I edited the book and authored its Introduction. During the past nine months, I came to realize that we were creating a new marketing paradigm for the digital era, which we call iDirect. We think of iDirect as being built on a framework of proven DM addressability, and it utilizes an abundance of digital tools for engagement with prospects or customers at a time and place of their own choosing.

Forrester: What is the biggest change you see in companies adopting an iDirect approach?

Rapp: Here is what I believe iDirect marketers do better than anyone else:

  • They create conversations with customers, as a first thought, not an afterthought. iDirect Marketers turn social data into incremental dollars.
  • They give collecting, appending and analyzing data the highest priority. iDirect marketers know how to apply customer intelligence for best results.
  • They generate a multitude of ROI positive revenue streams from online and offline relationships.
  • They send Lifetime Customer Value into the stratosphere with new sales promotion tools benefiting from a cascade of online customer behavioral insights.
  • They set a specific goal when planning any interactive or advertising campaign. iDirect marketers never fly blind.

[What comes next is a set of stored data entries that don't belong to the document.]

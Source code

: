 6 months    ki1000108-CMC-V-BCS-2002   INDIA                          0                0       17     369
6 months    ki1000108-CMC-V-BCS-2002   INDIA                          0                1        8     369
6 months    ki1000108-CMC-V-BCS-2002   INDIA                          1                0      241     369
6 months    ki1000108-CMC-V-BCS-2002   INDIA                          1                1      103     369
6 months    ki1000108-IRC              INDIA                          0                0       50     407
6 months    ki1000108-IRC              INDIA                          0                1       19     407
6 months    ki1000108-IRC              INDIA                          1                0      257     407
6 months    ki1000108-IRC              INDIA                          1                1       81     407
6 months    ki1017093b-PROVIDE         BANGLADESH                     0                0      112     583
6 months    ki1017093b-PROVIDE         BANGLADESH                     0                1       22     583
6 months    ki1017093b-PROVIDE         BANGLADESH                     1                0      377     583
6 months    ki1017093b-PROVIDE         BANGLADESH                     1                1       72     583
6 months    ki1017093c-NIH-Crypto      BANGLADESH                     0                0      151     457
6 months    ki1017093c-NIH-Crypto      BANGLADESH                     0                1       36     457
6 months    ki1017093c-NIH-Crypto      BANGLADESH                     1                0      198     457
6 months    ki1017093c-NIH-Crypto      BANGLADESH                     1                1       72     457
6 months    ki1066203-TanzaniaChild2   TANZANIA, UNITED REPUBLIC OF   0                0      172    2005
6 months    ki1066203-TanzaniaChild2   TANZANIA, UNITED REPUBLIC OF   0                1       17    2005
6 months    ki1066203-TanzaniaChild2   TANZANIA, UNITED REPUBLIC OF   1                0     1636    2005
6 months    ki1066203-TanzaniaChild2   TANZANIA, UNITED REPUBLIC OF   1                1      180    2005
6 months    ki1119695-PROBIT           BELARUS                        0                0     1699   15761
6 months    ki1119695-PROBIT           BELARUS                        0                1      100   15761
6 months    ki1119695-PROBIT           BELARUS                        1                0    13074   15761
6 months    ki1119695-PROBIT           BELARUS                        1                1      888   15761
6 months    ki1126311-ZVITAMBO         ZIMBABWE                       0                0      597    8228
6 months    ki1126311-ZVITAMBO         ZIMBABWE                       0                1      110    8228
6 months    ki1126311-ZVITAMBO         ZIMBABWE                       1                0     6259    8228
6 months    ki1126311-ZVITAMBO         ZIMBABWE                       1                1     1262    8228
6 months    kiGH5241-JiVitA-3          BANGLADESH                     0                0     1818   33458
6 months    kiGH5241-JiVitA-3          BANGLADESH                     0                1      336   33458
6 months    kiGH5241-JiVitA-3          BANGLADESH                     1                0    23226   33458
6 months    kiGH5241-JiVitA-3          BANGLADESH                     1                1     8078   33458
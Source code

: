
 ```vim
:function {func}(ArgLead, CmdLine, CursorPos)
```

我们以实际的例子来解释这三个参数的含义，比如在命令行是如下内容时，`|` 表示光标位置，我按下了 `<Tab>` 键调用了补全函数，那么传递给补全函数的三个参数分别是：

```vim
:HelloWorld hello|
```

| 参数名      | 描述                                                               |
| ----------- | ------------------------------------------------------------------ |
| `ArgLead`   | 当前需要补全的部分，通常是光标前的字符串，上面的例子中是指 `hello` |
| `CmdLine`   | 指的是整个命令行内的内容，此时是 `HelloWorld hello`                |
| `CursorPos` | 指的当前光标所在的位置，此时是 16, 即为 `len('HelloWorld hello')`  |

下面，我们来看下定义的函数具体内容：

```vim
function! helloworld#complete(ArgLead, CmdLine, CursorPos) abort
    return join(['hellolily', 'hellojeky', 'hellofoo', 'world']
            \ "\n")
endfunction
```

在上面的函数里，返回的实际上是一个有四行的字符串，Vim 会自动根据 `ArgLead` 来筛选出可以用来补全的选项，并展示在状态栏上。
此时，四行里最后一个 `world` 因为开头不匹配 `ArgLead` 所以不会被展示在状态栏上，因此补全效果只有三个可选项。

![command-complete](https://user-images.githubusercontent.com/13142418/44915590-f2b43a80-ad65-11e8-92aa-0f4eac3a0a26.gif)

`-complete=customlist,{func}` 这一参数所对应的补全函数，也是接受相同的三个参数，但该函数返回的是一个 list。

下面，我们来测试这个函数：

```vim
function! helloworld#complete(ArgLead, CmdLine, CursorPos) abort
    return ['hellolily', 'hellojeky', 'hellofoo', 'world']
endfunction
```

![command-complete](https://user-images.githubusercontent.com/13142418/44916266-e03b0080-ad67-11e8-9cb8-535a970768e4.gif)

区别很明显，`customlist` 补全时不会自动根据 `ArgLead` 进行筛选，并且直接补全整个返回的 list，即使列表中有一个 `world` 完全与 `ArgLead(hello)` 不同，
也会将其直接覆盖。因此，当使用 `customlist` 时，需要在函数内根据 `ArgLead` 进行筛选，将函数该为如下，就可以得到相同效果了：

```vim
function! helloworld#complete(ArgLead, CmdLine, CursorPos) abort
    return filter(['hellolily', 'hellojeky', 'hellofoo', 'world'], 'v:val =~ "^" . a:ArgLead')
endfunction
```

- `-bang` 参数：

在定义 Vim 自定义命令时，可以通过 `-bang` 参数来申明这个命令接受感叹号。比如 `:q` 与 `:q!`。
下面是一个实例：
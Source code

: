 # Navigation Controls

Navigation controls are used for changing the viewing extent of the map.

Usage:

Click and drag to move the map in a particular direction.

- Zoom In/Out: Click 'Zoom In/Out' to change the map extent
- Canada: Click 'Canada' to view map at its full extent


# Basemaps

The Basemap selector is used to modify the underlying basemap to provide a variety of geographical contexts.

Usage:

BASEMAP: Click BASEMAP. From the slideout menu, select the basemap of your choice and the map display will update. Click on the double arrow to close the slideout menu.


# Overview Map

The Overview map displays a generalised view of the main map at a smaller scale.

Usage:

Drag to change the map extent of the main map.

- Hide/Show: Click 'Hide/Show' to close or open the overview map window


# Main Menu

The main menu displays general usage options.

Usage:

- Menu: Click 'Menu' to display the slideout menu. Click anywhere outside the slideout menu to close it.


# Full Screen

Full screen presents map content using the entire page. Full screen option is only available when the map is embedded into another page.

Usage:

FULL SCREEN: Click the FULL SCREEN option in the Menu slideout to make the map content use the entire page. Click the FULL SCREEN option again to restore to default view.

And iDirect marketers know how to predict the unpredictable. Predictive modeling in combination with interactive relationships forged online produce amazing, measurable results.

Forrester: As you know, at Forrester, and particularly on our team, we write a lot about customer intelligence. We’ve seen the world of customer intelligence hold up pretty well over the past year, despite the challenging economy. What’s your take on the reason for that, and how significant is it that in many organizations customer intelligence grew out of the direct marketing arena?

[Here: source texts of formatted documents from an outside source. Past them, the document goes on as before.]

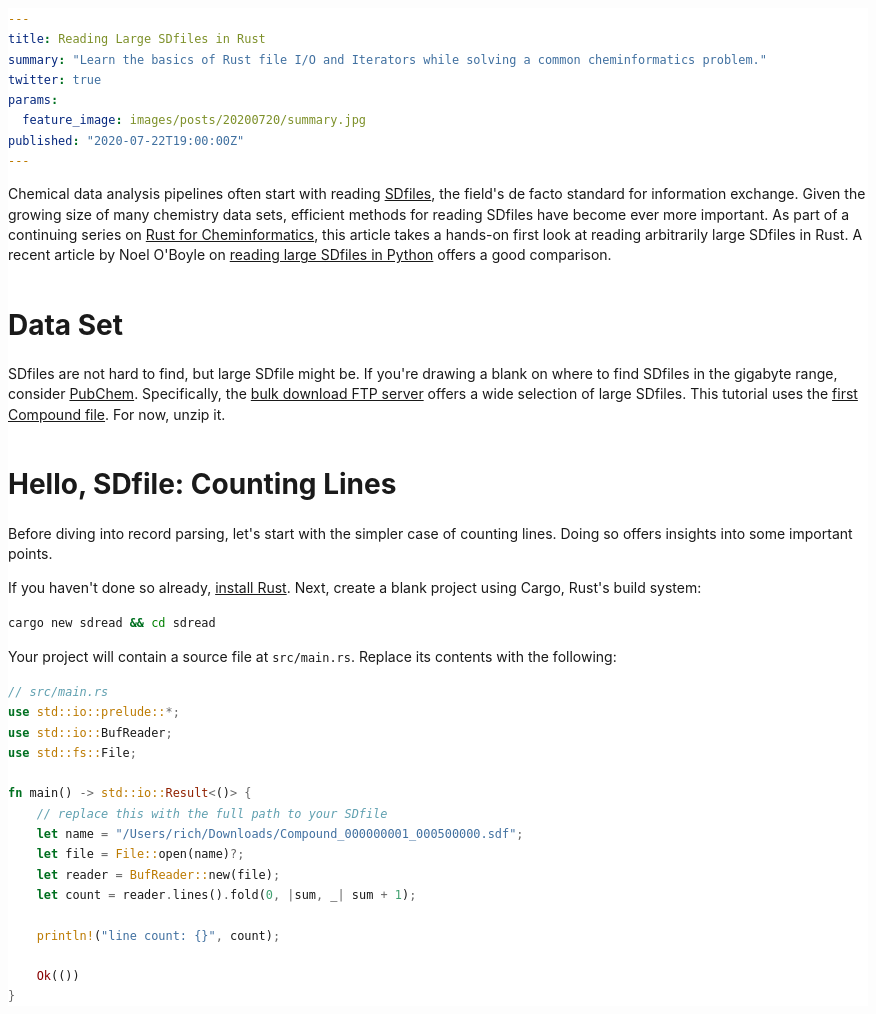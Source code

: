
 ```yaml
---
title: Reading Large SDfiles in Rust
summary: "Learn the basics of Rust file I/O and Iterators while solving a common cheminformatics problem."
twitter: true
params:
  feature_image: images/posts/20200720/summary.jpg
published: "2020-07-22T19:00:00Z"
---
```


Chemical data analysis pipelines often start with reading [SDfiles](/articles/2020/07/13/the-sdfile-format/), the field's de facto standard for information exchange. Given the growing size of many chemistry data sets, efficient methods for reading SDfiles have become ever more important. As part of a continuing series on [Rust for Cheminformatics](/articles/2020/01/20/cheminformatics-in-rust/), this article takes a hands-on first look at reading arbitrarily large SDfiles in Rust. A recent article by Noel O'Boyle on [reading large SDfiles in Python](https://baoilleach.blogspot.com/2020/05/python-patterns-for-processing-large.html) offers a good comparison.

# Data Set

SDfiles are not hard to find, but large SDfile might be. If you're drawing a blank on where to find SDfiles in the gigabyte range, consider [PubChem](https://pubchem.ncbi.nlm.nih.gov/). Specifically, the [bulk download FTP server](ftp://ftp.ncbi.nlm.nih.gov/pubchem/Compound/CURRENT-Full/SDF/) offers a wide selection of large SDfiles. This tutorial uses the [first Compound file](ftp://ftp.ncbi.nlm.nih.gov/pubchem/Compound/CURRENT-Full/SDF/Compound_000000001_000500000.sdf.gz). For now, unzip it.

# Hello, SDfile: Counting Lines

Before diving into record parsing, let's start with the simpler case of counting lines. Doing so offers insights into some important points.

If you haven't done so already, [install Rust](https://rustup.rs). Next, create a blank project using Cargo, Rust's build system:

```bash
cargo new sdread && cd sdread
```

Your project will contain a source file at `src/main.rs`. Replace its contents with the following:

```rust
// src/main.rs
use std::io::prelude::*;
use std::io::BufReader;
use std::fs::File;

fn main() -> std::io::Result<()> {
    // replace this with the full path to your SDfile
    let name = "/Users/rich/Downloads/Compound_000000001_000500000.sdf";
    let file = File::open(name)?;
    let reader = BufReader::new(file);
    let count = reader.lines().fold(0, |sum, _| sum + 1);

    println!("line count: {}", count);

    Ok(())
}
```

Rapp: The fascination with customer intelligence began when the information age arrived some time around 1980. It was pacesetting direct marketers who seized upon a newly arrived magic potion – database marketing – to begin a new marketing era. A decade later, direct marketers were already talking about utilizing customer intelligence to begin the pursuit of one-to-one marketing. And it was direct marketers who led the way in taking customer intelligence to the next level – Customer Relationship Marketing (CRM).

Now with extraordinary new digital tools at our command to drive the growth of customer intelligence, it is only natural for direct marketers to be taking the lead once again. Customer intelligence is the core driver of the new iDirect Marketing platform.

Forrester: As a member of the DMA Hall of Fame, a founder of a global agency that bears your name, and the chairman of a new breed of agency, it’s so impressive that you continue to push the envelope within the marketing industry. What keeps you going, and if you had a magic wand, what one thing would you change within the world of marketing?

Rapp: What keeps me going is the energy generated in discovering unexpected solutions to perplexing marketing problems. The possibility of sparking explosive new ideas at a time when so much more can be done than ever before, is the catalyst that keeps me pushing the envelope.

The one thing I most want is to see a transformation in the mind-set of marketers from “what can I get out of this customer” to “what can I do for this customer”. We need more caring and daring from marketers.

Google may not be free from doing evil these days but the folks there are incredibly good at providing free analytic tools that help small business get big results on the web. That’s one of many caring and daring moves that contribute mightily to Google’s unprecedented success. You can visit the web sites for Nike ID and Nike Plus for a further demonstration of what caring about the needs of customers in daring new ways can do for a brand.

Forrester: Thank you, Stan, for joining us and for sharing your insights.